About this exercise: Exact copies of all the entries below are expected in the answer.

┏━━

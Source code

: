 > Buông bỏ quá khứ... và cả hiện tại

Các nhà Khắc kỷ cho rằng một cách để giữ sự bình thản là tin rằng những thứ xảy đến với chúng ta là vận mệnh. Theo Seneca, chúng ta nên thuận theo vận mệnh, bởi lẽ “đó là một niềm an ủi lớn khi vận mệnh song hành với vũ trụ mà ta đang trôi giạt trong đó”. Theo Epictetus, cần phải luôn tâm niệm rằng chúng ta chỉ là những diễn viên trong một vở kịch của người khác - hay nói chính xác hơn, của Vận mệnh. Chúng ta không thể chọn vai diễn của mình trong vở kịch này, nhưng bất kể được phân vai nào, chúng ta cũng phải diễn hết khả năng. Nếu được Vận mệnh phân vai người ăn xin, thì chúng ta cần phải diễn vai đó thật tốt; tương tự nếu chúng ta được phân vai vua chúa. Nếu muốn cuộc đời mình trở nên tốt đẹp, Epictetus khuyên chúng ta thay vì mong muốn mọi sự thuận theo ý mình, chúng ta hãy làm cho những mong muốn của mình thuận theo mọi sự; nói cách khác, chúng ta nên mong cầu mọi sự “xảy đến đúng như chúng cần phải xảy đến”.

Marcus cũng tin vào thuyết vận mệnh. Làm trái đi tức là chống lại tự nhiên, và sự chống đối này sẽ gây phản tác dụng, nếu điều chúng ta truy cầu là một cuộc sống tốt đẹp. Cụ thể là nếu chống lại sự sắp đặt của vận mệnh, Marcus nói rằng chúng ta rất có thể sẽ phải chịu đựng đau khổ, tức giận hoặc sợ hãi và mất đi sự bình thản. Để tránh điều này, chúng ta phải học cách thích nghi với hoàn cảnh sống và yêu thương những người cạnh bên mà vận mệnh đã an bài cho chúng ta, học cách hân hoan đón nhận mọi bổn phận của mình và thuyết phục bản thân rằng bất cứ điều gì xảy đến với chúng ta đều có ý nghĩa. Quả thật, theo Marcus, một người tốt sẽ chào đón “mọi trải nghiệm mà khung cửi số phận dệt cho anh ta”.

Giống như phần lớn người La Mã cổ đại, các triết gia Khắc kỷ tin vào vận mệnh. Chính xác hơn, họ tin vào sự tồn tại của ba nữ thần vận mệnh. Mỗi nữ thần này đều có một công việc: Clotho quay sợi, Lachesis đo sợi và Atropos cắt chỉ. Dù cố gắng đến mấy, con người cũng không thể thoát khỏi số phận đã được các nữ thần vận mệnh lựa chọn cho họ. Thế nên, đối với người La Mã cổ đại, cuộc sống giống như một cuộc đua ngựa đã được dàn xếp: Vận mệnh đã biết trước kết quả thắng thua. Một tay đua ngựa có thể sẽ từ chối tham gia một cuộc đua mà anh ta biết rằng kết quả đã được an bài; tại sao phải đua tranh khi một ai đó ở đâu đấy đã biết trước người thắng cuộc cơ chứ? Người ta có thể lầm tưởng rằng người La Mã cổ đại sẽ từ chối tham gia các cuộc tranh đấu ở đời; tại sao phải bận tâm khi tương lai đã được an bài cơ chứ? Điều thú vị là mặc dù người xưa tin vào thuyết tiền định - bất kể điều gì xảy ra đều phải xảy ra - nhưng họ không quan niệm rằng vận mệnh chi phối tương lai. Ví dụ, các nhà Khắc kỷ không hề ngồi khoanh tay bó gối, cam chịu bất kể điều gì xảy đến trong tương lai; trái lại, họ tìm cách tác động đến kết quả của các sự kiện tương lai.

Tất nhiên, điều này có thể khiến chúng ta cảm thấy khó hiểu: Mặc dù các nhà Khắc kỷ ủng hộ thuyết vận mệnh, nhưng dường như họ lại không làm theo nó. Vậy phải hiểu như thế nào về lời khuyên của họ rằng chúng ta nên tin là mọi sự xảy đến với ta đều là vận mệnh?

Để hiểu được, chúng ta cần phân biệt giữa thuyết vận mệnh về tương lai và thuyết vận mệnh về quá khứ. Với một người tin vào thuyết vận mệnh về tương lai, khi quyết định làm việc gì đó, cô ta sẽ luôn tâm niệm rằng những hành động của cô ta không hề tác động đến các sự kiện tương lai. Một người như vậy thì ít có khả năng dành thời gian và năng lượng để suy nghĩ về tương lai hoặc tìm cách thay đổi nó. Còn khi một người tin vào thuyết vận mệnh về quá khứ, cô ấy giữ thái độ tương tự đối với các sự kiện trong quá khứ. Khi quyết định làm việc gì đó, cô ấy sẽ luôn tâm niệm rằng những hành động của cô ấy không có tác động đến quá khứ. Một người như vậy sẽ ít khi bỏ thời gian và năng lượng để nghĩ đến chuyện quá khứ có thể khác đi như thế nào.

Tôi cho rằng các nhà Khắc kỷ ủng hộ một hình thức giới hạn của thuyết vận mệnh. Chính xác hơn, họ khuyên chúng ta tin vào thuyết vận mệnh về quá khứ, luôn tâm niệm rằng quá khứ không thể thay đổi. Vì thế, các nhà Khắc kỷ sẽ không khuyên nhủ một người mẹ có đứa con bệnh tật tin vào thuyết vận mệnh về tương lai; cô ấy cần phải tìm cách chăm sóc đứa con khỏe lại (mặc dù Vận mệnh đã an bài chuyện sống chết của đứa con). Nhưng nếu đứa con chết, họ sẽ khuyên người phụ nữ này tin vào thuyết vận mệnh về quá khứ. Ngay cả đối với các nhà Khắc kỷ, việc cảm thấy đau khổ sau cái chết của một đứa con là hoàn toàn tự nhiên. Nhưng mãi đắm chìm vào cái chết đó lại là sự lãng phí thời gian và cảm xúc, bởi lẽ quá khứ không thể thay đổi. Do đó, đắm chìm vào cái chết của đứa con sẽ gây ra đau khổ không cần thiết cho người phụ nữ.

┗━━

Reply:
Source code

: > Buông bỏ quá khứ... và cả hiện tại

Các nhà Khắc kỷ cho rằng một cách để giữ sự bình thản là tin rằng những thứ xảy đến với chúng ta là vận mệnh. Theo Seneca, chúng ta nên thuận theo vận mệnh, bởi lẽ “đó là một niềm an ủi lớn khi vận mệnh song hành với vũ trụ mà ta đang trôi giạt trong đó”. Theo Epictetus, cần phải luôn tâm niệm rằng chúng ta chỉ là những diễn viên trong một vở kịch của người khác - hay nói chính xác hơn, của Vận mệnh. Chúng ta không thể chọn vai diễn của mình trong vở kịch này, nhưng bất kể được phân vai nào, chúng ta cũng phải diễn hết khả năng. Nếu được Vận mệnh phân vai người ăn xin, thì chúng ta cần phải diễn vai đó thật tốt; tương tự nếu chúng ta được phân vai vua chúa. Nếu muốn cuộc đời mình trở nên tốt đẹp, Epictetus khuyên chúng ta thay vì mong muốn mọi sự thuận theo ý mình, chúng ta hãy làm cho những mong muốn của mình thuận theo mọi sự; nói cách khác, chúng ta nên mong cầu mọi sự “xảy đến đúng như chúng cần phải xảy đến”.

Marcus cũng tin vào thuyết vận mệnh. Làm trái đi tức là chống lại tự nhiên, và sự chống đối này sẽ gây phản tác dụng, nếu điều chúng ta truy cầu là một cuộc sống tốt đẹp. Cụ thể là nếu chống lại sự sắp đặt của vận mệnh, Marcus nói rằng chúng ta rất có thể sẽ phải chịu đựng đau khổ, tức giận hoặc sợ hãi và mất đi sự bình thản. Để tránh điều này, chúng ta phải học cách thích nghi với hoàn cảnh sống và yêu thương những người cạnh bên mà vận mệnh đã an bài cho chúng ta, học cách hân hoan đón nhận mọi bổn phận của mình và thuyết phục bản thân rằng bất cứ điều gì xảy đến với chúng ta đều có ý nghĩa. Quả thật, theo Marcus, một người tốt sẽ chào đón “mọi trải nghiệm mà khung cửi số phận dệt cho anh ta”.

Giống như phần lớn người La Mã cổ đại, các triết gia Khắc kỷ tin vào vận mệnh. Chính xác hơn, họ tin vào sự tồn tại của ba nữ thần vận mệnh. Mỗi nữ thần này đều có một công việc: Clotho quay sợi, Lachesis đo sợi và Atropos cắt chỉ. Dù cố gắng đến mấy, con người cũng không thể thoát khỏi số phận đã được các nữ thần vận mệnh lựa chọn cho họ. Thế nên, đối với người La Mã cổ đại, cuộc sống giống như một cuộc đua ngựa đã được dàn xếp: Vận mệnh đã biết trước kết quả thắng thua. Một tay đua ngựa có thể sẽ từ chối tham gia một cuộc đua mà anh ta biết rằng kết quả đã được an bài; tại sao phải đua tranh khi một ai đó ở đâu đấy đã biết trước người thắng cuộc cơ chứ? Người ta có thể lầm tưởng rằng người La Mã cổ đại sẽ từ chối tham gia các cuộc tranh đấu ở đời; tại sao phải bận tâm khi tương lai đã được an bài cơ chứ? Điều thú vị là mặc dù người xưa tin vào thuyết tiền định - bất kể điều gì xảy ra đều phải xảy ra - nhưng họ không quan niệm rằng vận mệnh chi phối tương lai. Ví dụ, các nhà Khắc kỷ không hề ngồi khoanh tay bó gối, cam chịu bất kể điều gì xảy đến trong tương lai; trái lại, họ tìm cách tác động đến kết quả của các sự kiện tương lai.

Tất nhiên, điều này có thể khiến chúng ta cảm thấy khó hiểu: Mặc dù các nhà Khắc kỷ ủng hộ thuyết vận mệnh, nhưng dường như họ lại không làm theo nó. Vậy phải hiểu như thế nào về lời khuyên của họ rằng chúng ta nên tin là mọi sự xảy đến với ta đều là vận mệnh?

Để hiểu được, chúng ta cần phân biệt giữa thuyết vận mệnh về tương lai và thuyết vận mệnh về quá khứ. Với một người tin vào thuyết vận mệnh về tương lai, khi quyết định làm việc gì đó, cô ta sẽ luôn tâm niệm rằng những hành động của cô ta không hề tác động đến các sự kiện tương lai. Một người như vậy thì ít có khả năng dành thời gian và năng lượng để suy nghĩ về tương lai hoặc tìm cách thay đổi nó. Còn khi một người tin vào thuyết vận mệnh về quá khứ, cô ấy giữ thái độ tương tự đối với các sự kiện trong quá khứ. Khi quyết định làm việc gì đó, cô ấy sẽ luôn tâm niệm rằng những hành động của cô ấy không có tác động đến quá khứ. Một người như vậy sẽ ít khi bỏ thời gian và năng lượng để nghĩ đến chuyện quá khứ có thể khác đi như thế nào.

Tôi cho rằng các nhà Khắc kỷ ủng hộ một hình thức giới hạn của thuyết vận mệnh. Chính xác hơn, họ khuyên chúng ta tin vào thuyết vận mệnh về quá khứ, luôn tâm niệm rằng quá khứ không thể thay đổi. Vì thế, các nhà Khắc kỷ sẽ không khuyên nhủ một người mẹ có đứa con bệnh tật tin vào thuyết vận mệnh về tương lai; cô ấy cần phải tìm cách chăm sóc đứa con khỏe lại (mặc dù Vận mệnh đã an bài chuyện sống chết của đứa con). Nhưng nếu đứa con chết, họ sẽ khuyên người phụ nữ này tin vào thuyết vận mệnh về quá khứ. Ngay cả đối với các nhà Khắc kỷ, việc cảm thấy đau khổ sau cái chết của một đứa con là hoàn toàn tự nhiên. Nhưng mãi đắm chìm vào cái chết đó lại là sự lãng phí thời gian và cảm xúc, bởi lẽ quá khứ không thể thay đổi. Do đó, đắm chìm vào cái chết của đứa con sẽ gây ra đau khổ không cần thiết cho người phụ nữ.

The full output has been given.